A peculiar feature of the island consists of the presence of little watercourses, known as vadine, which are quite plentiful during the wet season and represent an unusual  sight for visitors. They are just like small rivers that run down to the sea and almost split the beaches to get open.

Spargi is much more than natural landscapes and stunning beaches, since it is part of Italy’s military history. As a matter of fact, on the island there are several fortifications that were built between the end of the 19th century and the beginning of the 20th century.

Punta Zanotto, Foto: Fabio Presutti

Click here to learn more about Spargi’s fortifications.

Many rare species grow on the island, above all the spiny thrift or Armeria pungens, a true symbol of Spargi. It is valuable for the Archipelago since it is very rare in the Park, despite being quite common on Gallura’s coasts. We can find it in Cala Ciaccaro and Cala Corsara, where it blooms in late spring. Amongst the estimated 400 species identified here, we remember: the Phoenician juniper or Juniperus phoenicea), the Tree heather or Erica arborea and the Strawberry tree or Arbutus unedo. North-west of the island, you will be able to see Spargiotto and Spargiottello islets, protected by the Park since they are important sites for marine avifauna nesting. Many bird species nest their eggs here: the Audouin’s gull or Larus audouinii, the Scopoli’s shearwater or Calonectris diomedea, the Yelkouan shearwater or Puffinus, and the European storm petrel or Hydrobates pelagicus.

In 1939, a deep sea diver from La Maddalena, Lazzarino Mazza, made a great archaeological discovery at a depth of 18 m, in front of Spargi’s coastline, where Shoal Corsara stands. An ancient Roman merchant ship was brought back to light later on, in 1958, thanks to Nino Lamboglia, senior manager at Albenga’s Centro Sperimentale di Archeologia Sottomarina, and to Gianni Roghi, the journalist who had started the research campaign. Unfortunately, a second expedition in 1963 allowed to discover that many finds were missing, probably stolen by smugglers. All the rediscovered items - about 2,000 amphoras and potteries - are now kept at ‘Nino Lamboglia’ Naval Museum, in La Maddalena.

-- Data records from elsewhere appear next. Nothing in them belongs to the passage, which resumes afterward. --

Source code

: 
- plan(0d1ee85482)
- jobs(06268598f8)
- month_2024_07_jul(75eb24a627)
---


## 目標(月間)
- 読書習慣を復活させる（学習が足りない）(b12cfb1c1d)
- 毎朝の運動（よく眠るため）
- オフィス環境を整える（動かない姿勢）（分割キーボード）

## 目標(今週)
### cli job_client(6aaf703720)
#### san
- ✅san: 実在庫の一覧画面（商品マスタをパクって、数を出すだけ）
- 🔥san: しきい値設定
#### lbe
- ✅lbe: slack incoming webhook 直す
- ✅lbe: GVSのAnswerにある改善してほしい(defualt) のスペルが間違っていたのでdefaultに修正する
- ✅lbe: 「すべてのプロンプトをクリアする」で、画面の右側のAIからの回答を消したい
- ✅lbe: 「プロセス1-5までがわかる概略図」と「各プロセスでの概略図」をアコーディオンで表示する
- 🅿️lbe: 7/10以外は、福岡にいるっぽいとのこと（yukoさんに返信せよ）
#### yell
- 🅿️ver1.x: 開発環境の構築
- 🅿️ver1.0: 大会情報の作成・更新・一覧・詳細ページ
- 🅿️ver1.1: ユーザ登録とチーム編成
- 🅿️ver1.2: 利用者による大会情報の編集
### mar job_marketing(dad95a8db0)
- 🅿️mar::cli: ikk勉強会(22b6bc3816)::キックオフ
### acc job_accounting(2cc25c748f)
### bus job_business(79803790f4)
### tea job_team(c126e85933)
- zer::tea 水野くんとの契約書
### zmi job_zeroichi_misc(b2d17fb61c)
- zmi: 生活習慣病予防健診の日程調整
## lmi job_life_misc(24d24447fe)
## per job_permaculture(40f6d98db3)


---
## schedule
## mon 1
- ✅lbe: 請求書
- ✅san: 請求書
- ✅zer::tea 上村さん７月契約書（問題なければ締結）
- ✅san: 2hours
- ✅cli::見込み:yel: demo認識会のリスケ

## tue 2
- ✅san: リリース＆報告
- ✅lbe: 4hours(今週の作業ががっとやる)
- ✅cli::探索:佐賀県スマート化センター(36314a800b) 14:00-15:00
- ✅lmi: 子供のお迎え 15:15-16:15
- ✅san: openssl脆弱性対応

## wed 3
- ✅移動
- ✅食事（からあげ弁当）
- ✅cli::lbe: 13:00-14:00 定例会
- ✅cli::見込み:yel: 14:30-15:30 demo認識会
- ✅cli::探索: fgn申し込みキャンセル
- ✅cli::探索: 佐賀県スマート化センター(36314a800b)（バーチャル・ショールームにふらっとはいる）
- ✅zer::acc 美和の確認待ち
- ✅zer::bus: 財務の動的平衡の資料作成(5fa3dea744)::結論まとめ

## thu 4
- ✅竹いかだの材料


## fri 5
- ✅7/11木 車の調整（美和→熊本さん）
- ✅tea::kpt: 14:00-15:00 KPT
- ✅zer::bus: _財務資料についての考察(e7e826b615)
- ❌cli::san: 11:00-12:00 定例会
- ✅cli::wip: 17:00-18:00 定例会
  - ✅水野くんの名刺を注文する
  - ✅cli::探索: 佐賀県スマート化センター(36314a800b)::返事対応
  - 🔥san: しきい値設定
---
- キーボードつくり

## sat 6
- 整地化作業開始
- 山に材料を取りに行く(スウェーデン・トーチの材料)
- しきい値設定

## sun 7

When you get here from La Maddalena, Cala Corsara beach slowly spreads and leaves visitors astonished. The water’s crystalline colour contrasts the granite rocks’ in an unforgettable experience. On the beach there is a real tourist attraction, the first ‘house’ on the island, known as tafone. We can imagine the life of ancient people, who found shelter here, through all the archaeological finds: potsherds, bowls and a fragment of tripod. For instance, we can think of the travellers moving northward, who were caught in storms and thus needed to stop on the island to wait for a safe crossing through Bonifacio Strait. Staying at the tafone was usual for a long time, from the Neolithic Age until the dawn of Nuraghic, and started again later on. Cases and munitions dating back to World War II were also found in Spargi.

Located along Spargi’s eastern coast, Cala Granara is an amazing beach, with extraordinary turquoise water. Its shallow sandy waters will leave you speechless. Behind, there are sinuous sand dunes and thick vegetation which both protect the beach and release a typical Mediterranean scent, definitely enjoyable for tourists. A rocky promontory cuts the beach in half and thus creates two small bays.

Cala Ciaccaro, foto Mirko Ugo

Originally called Cala Ciaccaro by the locals, Cala Soraya is a true paradise with copious Mediterranean scrub. Here you will see typical species such as the spiny thrift or Armeria pungens, the helichrysum and the sea daffodil. 
The bay was renamed after Soraya Esfandiary, Queen of Persia, later repudiated by her husband. Legend has it that she used to frequent Cala Gavetta and someone had thus decided to give her name to Spargi’s beach.